Record excerpts:
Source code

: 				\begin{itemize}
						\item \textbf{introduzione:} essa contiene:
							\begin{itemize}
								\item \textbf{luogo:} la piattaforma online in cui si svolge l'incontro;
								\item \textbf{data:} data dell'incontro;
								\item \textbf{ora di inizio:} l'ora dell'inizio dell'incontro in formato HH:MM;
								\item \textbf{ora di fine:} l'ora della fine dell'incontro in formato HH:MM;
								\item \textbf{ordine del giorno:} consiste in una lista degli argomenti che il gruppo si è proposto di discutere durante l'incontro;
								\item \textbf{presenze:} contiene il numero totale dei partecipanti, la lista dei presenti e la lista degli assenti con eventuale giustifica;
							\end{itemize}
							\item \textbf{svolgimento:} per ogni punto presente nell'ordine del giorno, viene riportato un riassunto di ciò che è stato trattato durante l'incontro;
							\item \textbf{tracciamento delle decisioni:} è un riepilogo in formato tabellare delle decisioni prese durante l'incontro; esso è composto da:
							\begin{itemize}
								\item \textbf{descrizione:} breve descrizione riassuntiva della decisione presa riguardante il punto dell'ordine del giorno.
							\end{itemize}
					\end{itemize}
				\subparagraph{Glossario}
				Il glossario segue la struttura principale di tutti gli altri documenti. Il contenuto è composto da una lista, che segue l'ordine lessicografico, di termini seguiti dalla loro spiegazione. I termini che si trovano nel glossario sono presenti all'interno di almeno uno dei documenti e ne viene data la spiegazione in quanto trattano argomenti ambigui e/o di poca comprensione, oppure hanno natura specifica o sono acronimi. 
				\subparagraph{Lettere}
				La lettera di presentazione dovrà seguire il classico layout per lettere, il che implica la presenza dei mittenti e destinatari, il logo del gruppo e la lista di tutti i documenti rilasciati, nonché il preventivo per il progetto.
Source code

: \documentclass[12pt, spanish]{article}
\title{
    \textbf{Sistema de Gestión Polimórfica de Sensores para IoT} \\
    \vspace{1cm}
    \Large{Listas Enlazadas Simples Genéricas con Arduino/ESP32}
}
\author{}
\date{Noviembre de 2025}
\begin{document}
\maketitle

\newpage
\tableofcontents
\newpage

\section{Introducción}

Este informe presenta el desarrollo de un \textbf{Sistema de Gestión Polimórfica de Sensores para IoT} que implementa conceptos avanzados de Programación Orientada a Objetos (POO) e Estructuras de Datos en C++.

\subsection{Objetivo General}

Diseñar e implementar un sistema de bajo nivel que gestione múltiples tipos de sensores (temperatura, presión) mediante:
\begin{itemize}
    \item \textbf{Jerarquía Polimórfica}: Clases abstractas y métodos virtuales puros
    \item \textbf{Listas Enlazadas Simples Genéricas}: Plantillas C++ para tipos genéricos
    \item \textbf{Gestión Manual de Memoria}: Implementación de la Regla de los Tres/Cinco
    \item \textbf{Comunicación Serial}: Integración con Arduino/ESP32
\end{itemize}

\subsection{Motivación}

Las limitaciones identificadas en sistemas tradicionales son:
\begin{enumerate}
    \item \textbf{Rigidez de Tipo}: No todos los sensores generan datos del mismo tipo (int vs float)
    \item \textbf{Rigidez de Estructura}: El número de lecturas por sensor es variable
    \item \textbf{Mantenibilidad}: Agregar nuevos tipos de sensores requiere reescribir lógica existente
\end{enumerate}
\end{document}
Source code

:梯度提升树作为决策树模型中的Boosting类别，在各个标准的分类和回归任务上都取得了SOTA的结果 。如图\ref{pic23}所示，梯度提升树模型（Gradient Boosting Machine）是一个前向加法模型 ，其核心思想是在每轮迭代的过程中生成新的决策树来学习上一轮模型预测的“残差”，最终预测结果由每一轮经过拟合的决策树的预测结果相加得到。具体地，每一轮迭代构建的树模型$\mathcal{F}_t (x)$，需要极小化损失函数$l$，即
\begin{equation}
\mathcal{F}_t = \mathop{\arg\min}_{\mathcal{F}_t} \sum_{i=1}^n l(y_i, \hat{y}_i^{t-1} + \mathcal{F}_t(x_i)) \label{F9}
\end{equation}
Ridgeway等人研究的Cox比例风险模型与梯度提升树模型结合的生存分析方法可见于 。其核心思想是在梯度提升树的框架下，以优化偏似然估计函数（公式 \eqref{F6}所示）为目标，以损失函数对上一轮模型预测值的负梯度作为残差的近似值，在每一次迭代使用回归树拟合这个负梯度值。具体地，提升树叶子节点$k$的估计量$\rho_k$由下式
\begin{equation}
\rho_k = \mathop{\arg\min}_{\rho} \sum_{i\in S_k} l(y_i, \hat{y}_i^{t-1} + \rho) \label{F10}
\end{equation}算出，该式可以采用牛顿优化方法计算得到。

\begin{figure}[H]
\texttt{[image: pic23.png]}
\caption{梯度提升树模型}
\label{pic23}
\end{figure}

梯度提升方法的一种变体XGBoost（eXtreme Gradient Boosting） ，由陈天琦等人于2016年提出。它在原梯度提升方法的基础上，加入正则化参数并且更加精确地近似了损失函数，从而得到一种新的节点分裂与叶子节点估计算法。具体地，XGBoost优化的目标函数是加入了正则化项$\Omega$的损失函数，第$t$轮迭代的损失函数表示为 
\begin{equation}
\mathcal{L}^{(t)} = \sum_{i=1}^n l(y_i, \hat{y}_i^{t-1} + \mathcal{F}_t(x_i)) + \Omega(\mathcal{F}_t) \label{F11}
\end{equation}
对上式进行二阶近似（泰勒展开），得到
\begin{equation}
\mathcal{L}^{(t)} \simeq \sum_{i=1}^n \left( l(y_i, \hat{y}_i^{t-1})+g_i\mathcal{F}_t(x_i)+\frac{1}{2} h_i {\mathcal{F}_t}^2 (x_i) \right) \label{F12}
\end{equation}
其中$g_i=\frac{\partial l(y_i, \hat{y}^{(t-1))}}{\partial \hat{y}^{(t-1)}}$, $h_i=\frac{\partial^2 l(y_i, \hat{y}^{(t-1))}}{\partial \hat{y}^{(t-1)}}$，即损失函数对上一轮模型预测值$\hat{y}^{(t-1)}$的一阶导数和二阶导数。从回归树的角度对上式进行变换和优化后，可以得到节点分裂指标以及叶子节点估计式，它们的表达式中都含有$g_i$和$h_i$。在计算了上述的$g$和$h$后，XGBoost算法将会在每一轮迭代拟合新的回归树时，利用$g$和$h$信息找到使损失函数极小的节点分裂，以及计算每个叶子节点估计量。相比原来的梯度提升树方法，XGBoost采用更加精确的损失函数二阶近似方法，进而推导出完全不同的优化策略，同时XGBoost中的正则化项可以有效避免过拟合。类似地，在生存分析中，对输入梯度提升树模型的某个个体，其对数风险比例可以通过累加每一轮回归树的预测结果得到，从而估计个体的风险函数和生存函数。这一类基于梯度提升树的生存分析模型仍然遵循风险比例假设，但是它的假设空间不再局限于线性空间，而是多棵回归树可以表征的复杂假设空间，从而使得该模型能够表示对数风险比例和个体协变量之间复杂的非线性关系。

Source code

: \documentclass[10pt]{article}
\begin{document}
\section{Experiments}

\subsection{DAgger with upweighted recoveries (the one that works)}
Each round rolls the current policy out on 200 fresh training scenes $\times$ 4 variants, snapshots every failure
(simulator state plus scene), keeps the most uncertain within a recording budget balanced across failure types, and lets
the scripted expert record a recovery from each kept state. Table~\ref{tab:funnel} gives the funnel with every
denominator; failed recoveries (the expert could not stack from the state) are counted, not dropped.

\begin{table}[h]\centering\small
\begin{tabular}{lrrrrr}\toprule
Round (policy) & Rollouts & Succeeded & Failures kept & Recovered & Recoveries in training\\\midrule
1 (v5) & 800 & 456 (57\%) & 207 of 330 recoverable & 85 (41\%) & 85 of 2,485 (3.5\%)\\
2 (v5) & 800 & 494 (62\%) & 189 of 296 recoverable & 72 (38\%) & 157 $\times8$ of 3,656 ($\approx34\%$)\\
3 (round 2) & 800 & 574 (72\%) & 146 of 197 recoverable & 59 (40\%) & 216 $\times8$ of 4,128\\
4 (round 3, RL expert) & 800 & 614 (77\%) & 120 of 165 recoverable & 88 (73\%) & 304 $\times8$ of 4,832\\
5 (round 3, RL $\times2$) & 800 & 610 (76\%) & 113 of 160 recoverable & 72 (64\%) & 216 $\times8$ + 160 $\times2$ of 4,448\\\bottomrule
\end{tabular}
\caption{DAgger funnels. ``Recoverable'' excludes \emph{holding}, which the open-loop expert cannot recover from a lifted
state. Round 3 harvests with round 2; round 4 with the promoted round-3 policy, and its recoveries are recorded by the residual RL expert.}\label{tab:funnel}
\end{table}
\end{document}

Brief: Your reply must consist of a number alone: the count of lines in the listing that contain the string "tipos".

Result for this exercise: 3